Shortly after the inauguration of Illinois Governor J.B. Pritzker, legislation was introduced in both the Illinois House and Senate to essentially override the Illinois Supreme Court’s decision in Folta v. Ferro Engineering, 2015 IL 118070 (2015). In Folta, the Illinois Supreme Court held that the Worker’s Compensation Act and Occupational Diseases Act was the exclusive remedy to Illinois employees who suffered latent injuries such as mesothelioma.
While the recently introduced legislation, SB 1596, is a significant change in Illinois public policy, the Illinois Senate quickly passed the bill on a strict party line vote. SB 1596 was then sent to the House, where it was also quickly approved along party lines. The House never addressed any alternative to keep such claims in the workers’ compensation system. The bill is currently on the desk of the Governor and awaiting signature.
To better understand the meaning and effect of the proposed legislation, it is important to understand the law as it reads today. Currently, under the Workers’ Compensation Act, employees who are injured in the course of their employment do not have a civil tort cause of action against their employer. Rather, an employee’s exclusive remedy lies under either the Workers’ Compensation or Occupational Disease Acts. In return for the employer’s absolute liability for injuries that arise out of and in the course of employment, the employee gives up all statutory and common-law rights of action against the employer for unintentional injuries arising out of the course of employment. Another intended consequence of the Acts is to prevent the judicial system from bogging down with civil tort cases every time an employee is injured at work.
The Workers’ Compensation Act and Occupational Disease Act limits compensation specifically to what is included under the Acts. Thus, under the current law, damages for traditional tort principles such as pain and suffering and loss of consortium are not available under either of the Acts. It prevents employees from recovering from the Workers’ Compensation Commission and then suing their employer for traditional tort damages.
Section 6 of the Illinois Workers’ Compensation Act proscribes a repose period ending an employer’s liability after a set period of time regardless of the employee’s knowledge, or lack thereof, about their cause of action. As it currently stands, under the Workers’ Compensation Act:
“In any case of injury caused by exposure to radiological materials or equipment or asbestos, unless application for compensation is filed with the Commission within 25 years after the last day that the employee was employed in an environment of hazardous radiological activity or asbestos, the right to file such application shall be barred.”
820 Ill. Comp. Stat. Ann. 305/6. The repose provision under the Occupational Diseases Act states:
“In cases of disability caused by exposure to radiological materials or equipment or asbestos, unless application for compensation is filed with the Commission within 25 years after the employee was so exposed, the right to file such application shall be barred.”

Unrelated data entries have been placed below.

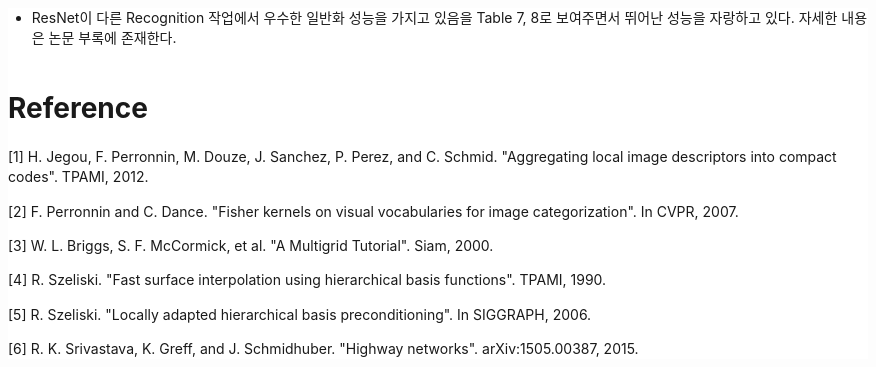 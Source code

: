 * ResNet이 다른 Recognition 작업에서 우수한 일반화 성능을 가지고 있음을 Table 7, 8로 보여주면서 뛰어난 성능을 자랑하고 있다. 자세한 내용은 논문 부록에 존재한다.

# Reference
[1] H. Jegou, F. Perronnin, M. Douze, J. Sanchez, P. Perez, and C. Schmid. "Aggregating local image descriptors into compact codes". TPAMI, 2012.

[2] F. Perronnin and C. Dance. "Fisher kernels on visual vocabularies for image categorization". In CVPR, 2007.

[3] W. L. Briggs, S. F. McCormick, et al. "A Multigrid Tutorial". Siam, 2000.

[4] R. Szeliski. "Fast surface interpolation using hierarchical basis functions". TPAMI, 1990.

[5] R. Szeliski. "Locally adapted hierarchical basis preconditioning". In SIGGRAPH, 2006.

[6] R. K. Srivastava, K. Greff, and J. Schmidhuber. "Highway networks". arXiv:1505.00387, 2015.
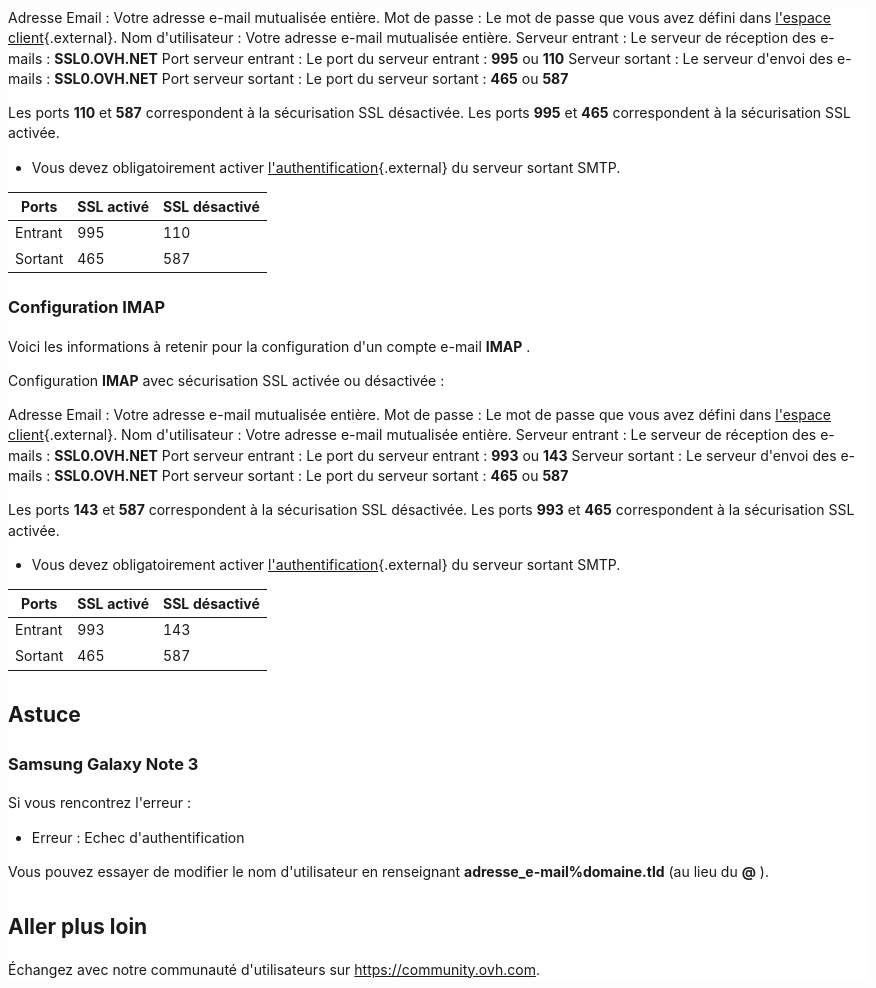 Adresse Email : Votre adresse e-mail mutualisée entière. Mot de passe : Le mot de passe que vous avez défini dans [l'espace client](https://www.ovh.com/managerv3/){.external}. Nom d'utilisateur : Votre adresse e-mail mutualisée entière. Serveur entrant : Le serveur de réception des e-mails :  **SSL0.OVH.NET** Port serveur entrant : Le port du serveur entrant :  **995**  ou  **110** Serveur sortant : Le serveur d'envoi des e-mails :  **SSL0.OVH.NET** Port serveur sortant : Le port du serveur sortant :  **465**  ou  **587**

Les ports  **110**  et  **587**  correspondent à la sécurisation SSL désactivée. Les ports  **995**  et  **465**  correspondent à la sécurisation SSL activée.

- Vous devez obligatoirement activer [l'authentification](#configuration_dun_telephone_mobile_sous_android_partie_6_configuration_du_compte_2){.external} du serveur sortant SMTP.

|Ports|SSL activé|SSL désactivé|
|---|---|---|
|Entrant|995|110|
|Sortant|465|587|


### Configuration IMAP
Voici les informations à retenir pour la configuration d'un compte e-mail **IMAP** .

Configuration  **IMAP**  avec sécurisation SSL activée ou désactivée :

Adresse Email : Votre adresse e-mail mutualisée entière. Mot de passe : Le mot de passe que vous avez défini dans [l'espace client](https://www.ovh.com/managerv3/){.external}. Nom d'utilisateur : Votre adresse e-mail mutualisée entière. Serveur entrant : Le serveur de réception des e-mails :  **SSL0.OVH.NET** Port serveur entrant : Le port du serveur entrant :  **993**  ou  **143** Serveur sortant : Le serveur d'envoi des e-mails :  **SSL0.OVH.NET** Port serveur sortant : Le port du serveur sortant :  **465**  ou  **587**

Les ports  **143**  et  **587**  correspondent à la sécurisation SSL désactivée. Les ports  **993**  et  **465**  correspondent à la sécurisation SSL activée.

- Vous devez obligatoirement activer [l'authentification](#configuration_dun_telephone_mobile_sous_android_partie_6_configuration_du_compte_2){.external} du serveur sortant SMTP.

|Ports|SSL activé|SSL désactivé|
|---|---|---|
|Entrant|993|143|
|Sortant|465|587|


## Astuce

### Samsung Galaxy Note 3
Si vous rencontrez l'erreur :

- Erreur : Echec d'authentification

Vous pouvez essayer de modifier le nom d'utilisateur en renseignant  **adresse_e-mail%domaine.tld**  (au lieu du  **@** ).

## Aller plus loin

Échangez avec notre communauté d'utilisateurs sur <https://community.ovh.com>. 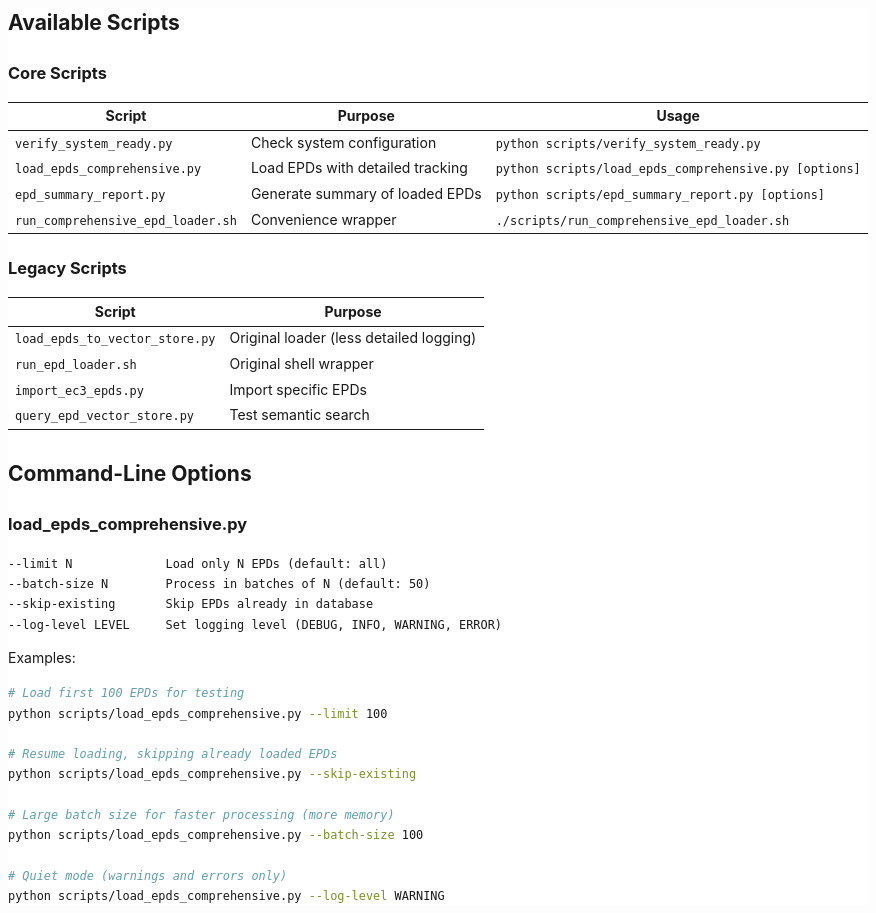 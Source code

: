 ## Available Scripts

### Core Scripts

| Script | Purpose | Usage |
|--------|---------|-------|
| `verify_system_ready.py` | Check system configuration | `python scripts/verify_system_ready.py` |
| `load_epds_comprehensive.py` | Load EPDs with detailed tracking | `python scripts/load_epds_comprehensive.py [options]` |
| `epd_summary_report.py` | Generate summary of loaded EPDs | `python scripts/epd_summary_report.py [options]` |
| `run_comprehensive_epd_loader.sh` | Convenience wrapper | `./scripts/run_comprehensive_epd_loader.sh` |

### Legacy Scripts

| Script | Purpose |
|--------|---------|
| `load_epds_to_vector_store.py` | Original loader (less detailed logging) |
| `run_epd_loader.sh` | Original shell wrapper |
| `import_ec3_epds.py` | Import specific EPDs |
| `query_epd_vector_store.py` | Test semantic search |

## Command-Line Options

### load_epds_comprehensive.py

```
--limit N             Load only N EPDs (default: all)
--batch-size N        Process in batches of N (default: 50)
--skip-existing       Skip EPDs already in database
--log-level LEVEL     Set logging level (DEBUG, INFO, WARNING, ERROR)
```

Examples:
```bash
# Load first 100 EPDs for testing
python scripts/load_epds_comprehensive.py --limit 100

# Resume loading, skipping already loaded EPDs
python scripts/load_epds_comprehensive.py --skip-existing

# Large batch size for faster processing (more memory)
python scripts/load_epds_comprehensive.py --batch-size 100

# Quiet mode (warnings and errors only)
python scripts/load_epds_comprehensive.py --log-level WARNING
```
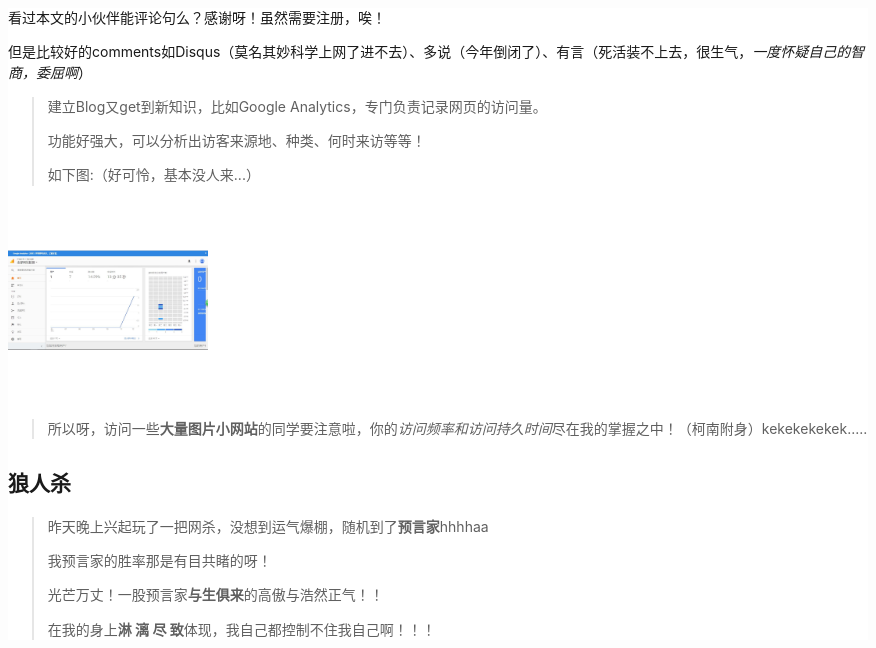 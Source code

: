 看过本文的小伙伴能评论句么？感谢呀！虽然需要注册，唉！

但是比较好的comments如Disqus（莫名其妙科学上网了进不去）、多说（今年倒闭了）、有言（死活装不上去，很生气，*一度怀疑自己的智商，委屈啊*）

> 建立Blog又get到新知识，比如Google Analytics，专门负责记录网页的访问量。
> 
> 功能好强大，可以分析出访客来源地、种类、何时来访等等！
> 
> 如下图:（好可怜，基本没人来...）

<img src="/images/posts/firstBlog/img8.JPG" height="200" width="200">

> 所以呀，访问一些**大量图片小网站**的同学要注意啦，你的*访问频率和访问持久时间*尽在我的掌握之中！（柯南附身）kekekekekek.....

## 狼人杀

> 昨天晚上兴起玩了一把网杀，没想到运气爆棚，随机到了**预言家**hhhhaa
> 
> 我预言家的胜率那是有目共睹的呀！
> 
> 光芒万丈！一股预言家**与生俱来**的高傲与浩然正气！！
> 
> 在我的身上**淋 漓 尽 致**体现，我自己都控制不住我自己啊！！！
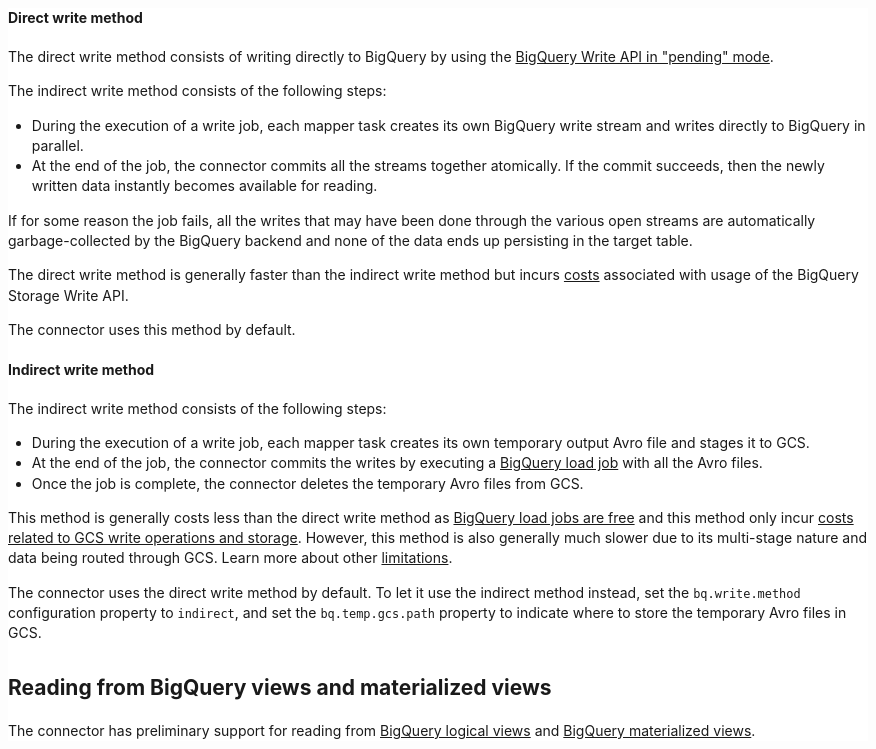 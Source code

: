 #### Direct write method

The direct write method consists of writing directly to BigQuery by using the [BigQuery Write API in "pending" mode](https://cloud.google.com/bigquery/docs/write-api-batch).

The indirect write method consists of the following steps:

- During the execution of a write job, each mapper task creates its own BigQuery write stream and writes directly to
  BigQuery in parallel.
- At the end of the job, the connector commits all the streams together atomically. If the commit succeeds, then the
  newly written data instantly becomes available for reading.

If for some reason the job fails, all the writes that may have been done through the various open streams are
automatically garbage-collected by the BigQuery backend and none of the data ends up persisting in the target table.

The direct write method is generally faster than the indirect write method but incurs [costs](https://cloud.google.com/bigquery/pricing#data_ingestion_pricing)
associated with usage of the BigQuery Storage Write API.

The connector uses this method by default.

#### Indirect write method

The indirect write method consists of the following steps:

- During the execution of a write job, each mapper task creates its own temporary output Avro file and stages it to GCS.
- At the end of the job, the connector commits the writes by executing a [BigQuery load job](https://cloud.google.com/bigquery/docs/batch-loading-data)
  with all the Avro files.
- Once the job is complete, the connector deletes the temporary Avro files from GCS.

This method is generally costs less than the direct write method as [BigQuery load jobs are free](https://cloud.google.com/bigquery/pricing#data_ingestion_pricing)
and this method only incur [costs related to GCS write operations and storage](https://cloud.google.com/storage/pricing).
However, this method is also generally much slower due to its multi-stage nature and data being routed through GCS.
Learn more about other [limitations](https://cloud.google.com/bigquery/docs/batch-loading-data#limitations).

The connector uses the direct write method by default. To let it use the indirect method instead,
set the `bq.write.method` configuration property to `indirect`, and set the `bq.temp.gcs.path`
property to indicate where to store the temporary Avro files in GCS.

## Reading from BigQuery views and materialized views

The connector has preliminary support for reading from [BigQuery logical views](https://cloud.google.com/bigquery/docs/views-intro)
and [BigQuery materialized views](https://cloud.google.com/bigquery/docs/materialized-views-intro).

The new bill, SB 1596, creates two new statutes – 820 ILCS 305/1.2 and 820 ILCS 310/1.1, which will create limited exceptions to the rules providing limits of liability for unintentional work injuries, as discussed above. Under these two new statutes, some claims that were barred due to the expiration of the period of repose are able to be filed as civil claims, depending on how much time has passed since the plaintiff’s last exposure while working for his employer. SB 1596 will have a substantial effect on the Occupational Diseases Act, as it will essentially overturn the Folta decision and eliminate the workers’ compensation exclusivity protection that has been provided to employers under the Occupational Disease Act for toxic exposures.
Under the proposed legislation, a claimant suffering a disability due to asbestos exposure within 25 years of the claimant’s last exposure will still be limited to recovery under the Occupational Diseases Act. However, a claimant who suffers a disability due to exposure to asbestos more than 25 years after his last exposure not only will be able to file a civil action, but will no longer be confined to the limitations on compensation under the Occupational Diseases Act. The practical effect of this new law is that an employee can seek compensation under traditional tort theories for compensation for damages, such as pain and suffering or loss of consortium, and may soon be able to recover higher damages than what they could previously recover under Workers’ Compensation. However, the employee will have a different burden of proof that applies in the civil action and the employer will be permitted to engage in the normal discovery process permitted by the Illinois Rules of Civil Procedure (which is not currently available under the Workers’ Compensation Act). This situation should only arise when an employee’s “asbestos-related” occupational disease/exposure case is beyond the 25-year statute of repose period. Otherwise, the new legislation does not allow the employee to opt out of the Workers’ Compensation System if a claim could still be filed within the statutory period specified under either Act.
 At this time, it is not clear whether the SB 1596 will be applied retroactively or prospectively to asbestos cases. The four corners of the bill do not discuss this issue, and there are constitutionality concerns on whether a bill can apply to cases that were barred by statute when originally filed. While plaintiffs will certainly argue for retrospective application, it will likely take an appellate court to rule on this issue before it is clear whether the bill will apply retroactively to pending asbestos cases or prospectively to only new asbestos cases filed after the bill is signed into law by the Governor.